## WHAT IS BEING ASKED
Every line below between the line holding "Most of the" and the line holding "- @subpage cmdlspec", inclusive, should be repeated exactly, and all other lines omitted.

## Source texts of formatted documents
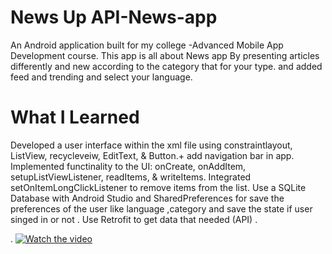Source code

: # News Up API-News-app
An Android  application built for my college -Advanced Mobile App  Development course.
This app is all about News app 
By presenting articles differently and new according to the category that for your type. and added feed and trending and select your language. 


# What I Learned
Developed a user interface within the xml file using  constraintlayout, ListView, recycleveiw, EditText, & Button.+ add navigation bar in app.
Implemented functinality to the UI: onCreate, onAddItem, setupListViewListener, readItems, & writeItems.
Integrated setOnItemLongClickListener to remove items from the list.
Use a SQLite Database with Android Studio and SharedPreferences for save the preferences of the user like language ,category and save the state if user singed in or not .
Use Retrofit to get data that needed (API) .


.
[![Watch the video](https://j.gifs.com/k2Lp7v.gif)](https://youtube.com/shorts/_q2Vp_K9qBc?feature=share)
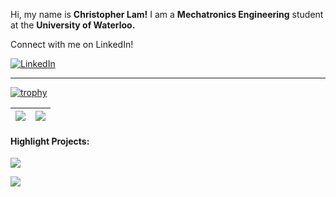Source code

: Hi, my name is **Christopher Lam!** I am a **Mechatronics Engineering** student at the **University of Waterloo.**

Connect with me on LinkedIn!

<a href="https://www.linkedin.com/in/christopher-lam-1a69421a7/">![LinkedIn](https://img.shields.io/badge/Christopher_Lam-%231DA1F2.svg?style=for-the-badge&logo=LinkedIn&logoColor=white)</a>

***

[![trophy](https://github-profile-trophy.vercel.app/?username=christopherlam888&rank=-C&column=-1)](https://github.com/ryo-ma/github-profile-trophy)



| <img align="center" src="https://github-readme-stats-git-masterrstaa-rickstaa.vercel.app/api?username=christopherlam888&show_icons=true&hide_border=true" /> | <img align="center" src="https://github-readme-stats-git-masterrstaa-rickstaa.vercel.app/api/top-langs/?username=christopherlam888&layout=compact&hide_border=true" /> |
| ------------- | ------------- |

#### Highlight Projects:

<p align="left">
  <a href="https://github.com/christopherlam888/the-ewc">
    <img src="https://github-readme-stats-git-masterrstaa-rickstaa.vercel.app/api/pin/?username=christopherlam888&repo=the-ewc" />
  </a>
</p>

<p align="left">
  <a href="https://github.com/christopherlam888/chrono-crawler">
    <img src="https://github-readme-stats-git-masterrstaa-rickstaa.vercel.app/api/pin/?username=christopherlam888&repo=chrono-crawler" />
  </a>
</p>



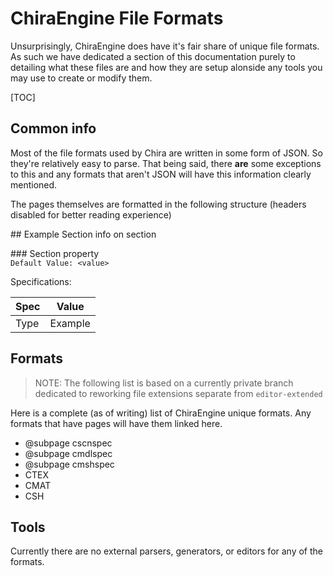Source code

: # ChiraEngine File Formats
Unsurprisingly, ChiraEngine does have it's fair share of unique file formats. As such we have dedicated a section of this documentation purely to detailing what these files are and how they are setup alonside any tools you may use to create or modify them.

[TOC]

## Common info
Most of the file formats used by Chira are written in some form of JSON. So they're relatively easy to parse. That being said, there **are** some exceptions to this and any formats that aren't JSON will have this information clearly mentioned.

The pages themselves are formatted in the following structure (headers disabled for better reading experience)

\#\# Example Section
info on section

\#\#\# Section property<br>
`Default Value: <value>`

Specifications:

| Spec | Value      |
|----------|-----------------|
| Type | Example |

## Formats
> NOTE: The following list is based on a currently private branch dedicated to reworking file extensions separate from `editor-extended`

Here is a complete (as of writing) list of ChiraEngine unique formats. Any formats that have pages will have them linked here.
- @subpage cscnspec
- @subpage cmdlspec
- @subpage cmshspec
- CTEX
- CMAT
- CSH

## Tools
Currently there are no external parsers, generators, or editors for any of the formats.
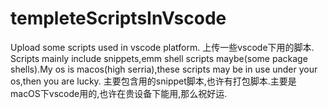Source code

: # templeteScriptsInVscode
Upload some scripts used in vscode platform.
上传一些vscode下用的脚本.
Scripts mainly include snippets,emm shell scripts maybe(some package shells).My os is macos(high serria),these scripts may be in use under your os,then you are lucky.
主要包含用的snippet脚本,也许有打包脚本.主要是macOS下vscode用的,也许在贵设备下能用,那么祝好运.
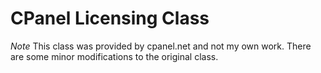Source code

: # CPanel Licensing Class

*Note* This class was provided by cpanel.net and not my own work.  There are some minor modifications to the original class.

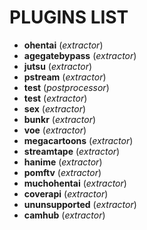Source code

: # PLUGINS LIST
- **ohentai** (*extractor*)
- **agegatebypass** (*extractor*)
- **jutsu** (*extractor*)
- **pstream** (*extractor*)
- **test** (*postprocessor*)
- **test** (*extractor*)
- **sex** (*extractor*)
- **bunkr** (*extractor*)
- **voe** (*extractor*)
- **megacartoons** (*extractor*)
- **streamtape** (*extractor*)
- **hanime** (*extractor*)
- **pomftv** (*extractor*)
- **muchohentai** (*extractor*)
- **coverapi** (*extractor*)
- **ununsupported** (*extractor*)
- **camhub** (*extractor*)
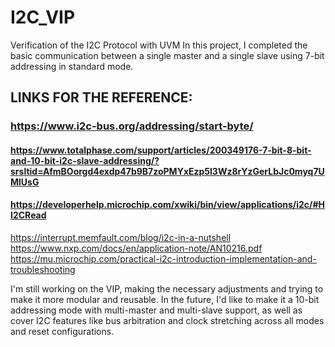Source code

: # I2C_VIP
Verification of the I2C Protocol with UVM
In this project, I completed the basic communication between a single master and a single slave using 7-bit addressing in standard mode.

## LINKS FOR THE REFERENCE:
### https://www.i2c-bus.org/addressing/start-byte/
#### https://www.totalphase.com/support/articles/200349176-7-bit-8-bit-and-10-bit-i2c-slave-addressing/?srsltid=AfmBOorgd4exdp47b9B7zoPMYxEzp5l3Wz8rYzGerLbJc0myq7UMlUsG
#### https://developerhelp.microchip.com/xwiki/bin/view/applications/i2c/#HI2CRead
https://interrupt.memfault.com/blog/i2c-in-a-nutshell
https://www.nxp.com/docs/en/application-note/AN10216.pdf
https://mu.microchip.com/practical-i2c-introduction-implementation-and-troubleshooting

I'm still working on the VIP, making the necessary adjustments and trying to make it more modular and reusable.
In the future, I'd like to make it a 10-bit addressing mode with multi-master and multi-slave support, as well as cover I2C features like bus arbitration and clock stretching across all modes and reset configurations.
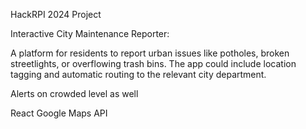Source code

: HackRPI 2024 Project

Interactive City Maintenance Reporter: 

A platform for residents to report urban issues like potholes, broken streetlights, or overflowing trash bins. The app could include location tagging and automatic routing to the relevant city department.

Alerts on crowded level as well

React Google Maps API

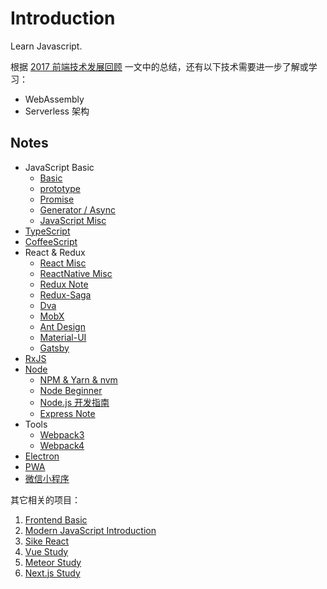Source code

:# Introduction

Learn Javascript.

根据 [2017 前端技术发展回顾](https://zhuanlan.zhihu.com/p/32119668) 一文中的总结，还有以下技术需要进一步了解或学习：

- WebAssembly
- Serverless 架构

## Notes

* JavaScript Basic
    * [Basic](notes/basic.md)
    * [prototype](notes/prototype.md)
    * [Promise](notes/promise.md)
    * [Generator / Async](notes/generator.md)
    * [JavaScript Misc](notes/js-misc.md)
* [TypeScript](notes/typescript-note.md)
* [CoffeeScript](notes/coffeescript-note.md)
* React & Redux
    * [React Misc](notes/react-misc.md)
    * [ReactNative Misc](notes/react-native-misc.md)
    * [Redux Note](notes/redux-note.md)
    * [Redux-Saga](notes/redux-saga.md)
    * [Dva](notes/dva.md)
    * [MobX](notes/mobx-note.md)
    * [Ant Design](notes/antd-note.md)
    * [Material-UI](notes/material-ui-note.md)
    * [Gatsby](notes/gatsby.md)
* [RxJS](notes/rxjs-note.md)
* [Node](notes/node-readme.md)
    * [NPM & Yarn & nvm](notes/node-npm-yarn.md)
    * [Node Beginner](notes/node-beginner.md)
    * [Node.js 开发指南](notes/node-byvoid.md)
    * [Express Note](notes/express-note.md)
* Tools
    * [Webpack3](notes/webpack3-note.md)
    * [Webpack4](notes/webpack4-note.md)
* [Electron](notes/electron-note.md)
* [PWA](notes/pwa-note.md)
* [微信小程序](notes/wx-mini-app-note.md)

其它相关的项目：

1. [Frontend Basic](https://github.com/baurine/frontend-basic)
1. [Modern JavaScript Introduction](https://github.com/baurine/cf-shares/tree/master/cf-modern-js)
1. [Sike React](https://github.com/baurine/sike-react)
1. [Vue Study](https://github.com/baurine/vue-study)
1. [Meteor Study](https://github.com/baurine/meteor-study)
1. [Next.js Study](https://github.com/baurine/nextjs-study)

## OUTPUT OF THE TASK
Most of the file formats used by Chira are written in some form of JSON. So they're relatively easy to parse. That being said, there **are** some exceptions to this and any formats that aren't JSON will have this information clearly mentioned.

The pages themselves are formatted in the following structure (headers disabled for better reading experience)

\#\# Example Section
info on section

\#\#\# Section property<br>
`Default Value: <value>`

Specifications:

| Spec | Value      |
|----------|-----------------|
| Type | Example |

## Formats
> NOTE: The following list is based on a currently private branch dedicated to reworking file extensions separate from `editor-extended`

Here is a complete (as of writing) list of ChiraEngine unique formats. Any formats that have pages will have them linked here.
- @subpage cscnspec
- @subpage cmdlspec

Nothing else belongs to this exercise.